In the records below, find the line holding "and in C++, executables" and the line holding "- Add support for non-Linux". Set down both, with every line between them, exactly.

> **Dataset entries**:
- - -

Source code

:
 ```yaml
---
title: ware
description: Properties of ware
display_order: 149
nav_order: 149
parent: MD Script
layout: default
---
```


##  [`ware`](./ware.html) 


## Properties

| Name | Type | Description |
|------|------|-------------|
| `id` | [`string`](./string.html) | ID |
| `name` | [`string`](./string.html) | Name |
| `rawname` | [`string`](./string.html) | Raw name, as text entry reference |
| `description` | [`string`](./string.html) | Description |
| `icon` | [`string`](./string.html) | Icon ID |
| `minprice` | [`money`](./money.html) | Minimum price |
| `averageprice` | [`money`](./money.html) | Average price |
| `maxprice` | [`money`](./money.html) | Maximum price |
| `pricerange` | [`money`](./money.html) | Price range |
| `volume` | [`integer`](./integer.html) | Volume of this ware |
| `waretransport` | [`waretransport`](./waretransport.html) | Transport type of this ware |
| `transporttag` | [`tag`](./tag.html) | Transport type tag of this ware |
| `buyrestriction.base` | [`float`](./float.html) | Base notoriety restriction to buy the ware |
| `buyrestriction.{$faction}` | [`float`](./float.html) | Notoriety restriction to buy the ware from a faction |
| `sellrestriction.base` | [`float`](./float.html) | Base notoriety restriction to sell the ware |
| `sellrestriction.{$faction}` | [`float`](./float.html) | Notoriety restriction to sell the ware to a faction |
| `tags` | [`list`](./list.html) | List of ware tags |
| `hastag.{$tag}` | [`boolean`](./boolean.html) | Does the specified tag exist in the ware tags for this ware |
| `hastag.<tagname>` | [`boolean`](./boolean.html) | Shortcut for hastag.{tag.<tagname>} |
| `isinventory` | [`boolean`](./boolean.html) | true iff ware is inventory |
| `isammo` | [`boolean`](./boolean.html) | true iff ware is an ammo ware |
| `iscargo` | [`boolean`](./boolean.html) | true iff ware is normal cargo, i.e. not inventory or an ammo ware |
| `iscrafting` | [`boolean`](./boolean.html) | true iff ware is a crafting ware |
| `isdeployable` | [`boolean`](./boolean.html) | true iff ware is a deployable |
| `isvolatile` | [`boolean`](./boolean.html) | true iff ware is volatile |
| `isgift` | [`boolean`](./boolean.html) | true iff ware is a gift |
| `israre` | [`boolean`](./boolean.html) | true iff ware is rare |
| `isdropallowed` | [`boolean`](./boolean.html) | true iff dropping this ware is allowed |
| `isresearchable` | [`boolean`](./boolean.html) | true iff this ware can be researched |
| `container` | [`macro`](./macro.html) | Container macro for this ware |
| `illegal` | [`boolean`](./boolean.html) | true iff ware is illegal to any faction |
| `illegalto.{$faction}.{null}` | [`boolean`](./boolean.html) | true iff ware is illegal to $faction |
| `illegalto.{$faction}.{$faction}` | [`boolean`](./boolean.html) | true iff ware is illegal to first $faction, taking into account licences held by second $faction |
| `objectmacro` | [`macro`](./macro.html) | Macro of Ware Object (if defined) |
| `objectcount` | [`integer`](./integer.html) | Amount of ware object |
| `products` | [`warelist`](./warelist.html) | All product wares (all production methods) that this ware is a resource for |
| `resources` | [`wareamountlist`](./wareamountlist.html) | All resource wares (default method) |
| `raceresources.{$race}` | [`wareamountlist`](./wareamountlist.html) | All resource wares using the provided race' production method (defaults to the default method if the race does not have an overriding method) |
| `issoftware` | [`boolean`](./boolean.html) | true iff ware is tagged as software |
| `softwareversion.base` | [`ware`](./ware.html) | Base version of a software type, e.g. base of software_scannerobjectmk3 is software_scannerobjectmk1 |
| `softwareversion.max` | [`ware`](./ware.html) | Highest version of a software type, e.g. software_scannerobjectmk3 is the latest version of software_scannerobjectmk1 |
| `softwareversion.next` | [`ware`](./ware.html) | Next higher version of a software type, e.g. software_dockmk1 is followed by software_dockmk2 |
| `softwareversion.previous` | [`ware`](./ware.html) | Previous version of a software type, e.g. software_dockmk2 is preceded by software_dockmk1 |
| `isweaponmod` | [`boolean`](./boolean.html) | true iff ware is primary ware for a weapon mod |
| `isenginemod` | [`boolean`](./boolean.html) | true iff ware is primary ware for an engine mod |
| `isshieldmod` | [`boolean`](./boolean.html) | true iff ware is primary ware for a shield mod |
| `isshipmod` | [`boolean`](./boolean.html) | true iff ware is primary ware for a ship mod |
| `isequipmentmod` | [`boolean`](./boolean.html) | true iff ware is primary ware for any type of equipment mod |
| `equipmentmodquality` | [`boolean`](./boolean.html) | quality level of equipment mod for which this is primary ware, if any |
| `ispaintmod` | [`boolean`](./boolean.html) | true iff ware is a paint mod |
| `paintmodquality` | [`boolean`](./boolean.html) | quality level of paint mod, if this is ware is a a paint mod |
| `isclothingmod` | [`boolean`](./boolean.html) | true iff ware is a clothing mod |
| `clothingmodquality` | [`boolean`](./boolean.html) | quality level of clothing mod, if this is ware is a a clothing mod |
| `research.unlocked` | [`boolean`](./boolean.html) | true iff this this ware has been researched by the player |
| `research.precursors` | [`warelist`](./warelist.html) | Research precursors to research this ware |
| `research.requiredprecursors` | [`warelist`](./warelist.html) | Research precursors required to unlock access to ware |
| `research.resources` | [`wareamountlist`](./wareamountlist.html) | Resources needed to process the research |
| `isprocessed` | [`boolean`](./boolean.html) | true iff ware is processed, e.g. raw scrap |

- - -

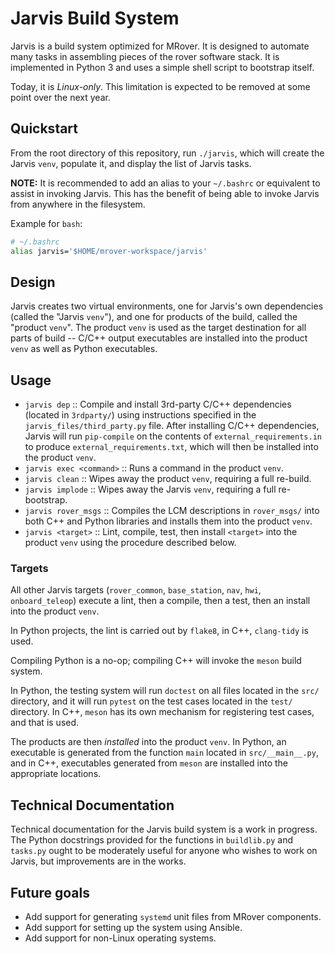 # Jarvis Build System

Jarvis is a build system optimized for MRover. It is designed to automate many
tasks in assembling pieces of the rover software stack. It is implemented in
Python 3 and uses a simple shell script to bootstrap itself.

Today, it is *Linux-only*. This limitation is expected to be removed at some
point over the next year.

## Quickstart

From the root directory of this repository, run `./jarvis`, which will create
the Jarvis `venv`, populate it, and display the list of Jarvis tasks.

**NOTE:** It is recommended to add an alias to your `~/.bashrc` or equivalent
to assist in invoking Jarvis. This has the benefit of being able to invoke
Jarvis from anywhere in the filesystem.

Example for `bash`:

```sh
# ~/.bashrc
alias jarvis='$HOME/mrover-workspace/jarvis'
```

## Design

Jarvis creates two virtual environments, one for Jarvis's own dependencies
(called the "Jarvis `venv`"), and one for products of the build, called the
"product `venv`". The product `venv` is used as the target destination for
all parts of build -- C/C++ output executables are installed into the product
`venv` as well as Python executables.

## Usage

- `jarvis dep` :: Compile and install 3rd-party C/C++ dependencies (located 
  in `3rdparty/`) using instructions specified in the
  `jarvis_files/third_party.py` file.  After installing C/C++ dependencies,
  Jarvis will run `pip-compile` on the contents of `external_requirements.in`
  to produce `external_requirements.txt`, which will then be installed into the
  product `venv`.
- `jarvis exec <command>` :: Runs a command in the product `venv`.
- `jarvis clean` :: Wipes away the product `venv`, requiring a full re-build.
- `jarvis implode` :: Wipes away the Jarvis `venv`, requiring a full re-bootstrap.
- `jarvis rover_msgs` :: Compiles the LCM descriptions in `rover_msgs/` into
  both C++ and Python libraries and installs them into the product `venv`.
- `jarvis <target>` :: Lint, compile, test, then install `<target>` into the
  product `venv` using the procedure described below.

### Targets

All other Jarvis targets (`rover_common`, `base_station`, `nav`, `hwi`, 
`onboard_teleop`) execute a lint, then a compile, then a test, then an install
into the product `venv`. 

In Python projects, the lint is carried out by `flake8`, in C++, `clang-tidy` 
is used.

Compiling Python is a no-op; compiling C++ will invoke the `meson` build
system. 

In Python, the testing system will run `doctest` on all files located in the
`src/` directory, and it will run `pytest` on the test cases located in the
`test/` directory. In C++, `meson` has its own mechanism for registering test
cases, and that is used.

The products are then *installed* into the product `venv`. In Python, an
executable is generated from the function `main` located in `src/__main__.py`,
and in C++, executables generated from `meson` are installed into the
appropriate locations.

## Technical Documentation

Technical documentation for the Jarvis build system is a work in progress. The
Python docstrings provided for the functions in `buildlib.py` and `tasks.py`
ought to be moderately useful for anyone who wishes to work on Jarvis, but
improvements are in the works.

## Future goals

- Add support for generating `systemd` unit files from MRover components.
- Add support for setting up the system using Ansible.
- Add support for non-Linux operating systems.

- - -

> **Task result**:
and in C++, executables generated from `meson` are installed into the
appropriate locations.

## Technical Documentation

Technical documentation for the Jarvis build system is a work in progress. The
Python docstrings provided for the functions in `buildlib.py` and `tasks.py`
ought to be moderately useful for anyone who wishes to work on Jarvis, but
improvements are in the works.

## Future goals

- Add support for generating `systemd` unit files from MRover components.
- Add support for setting up the system using Ansible.
- Add support for non-Linux operating systems.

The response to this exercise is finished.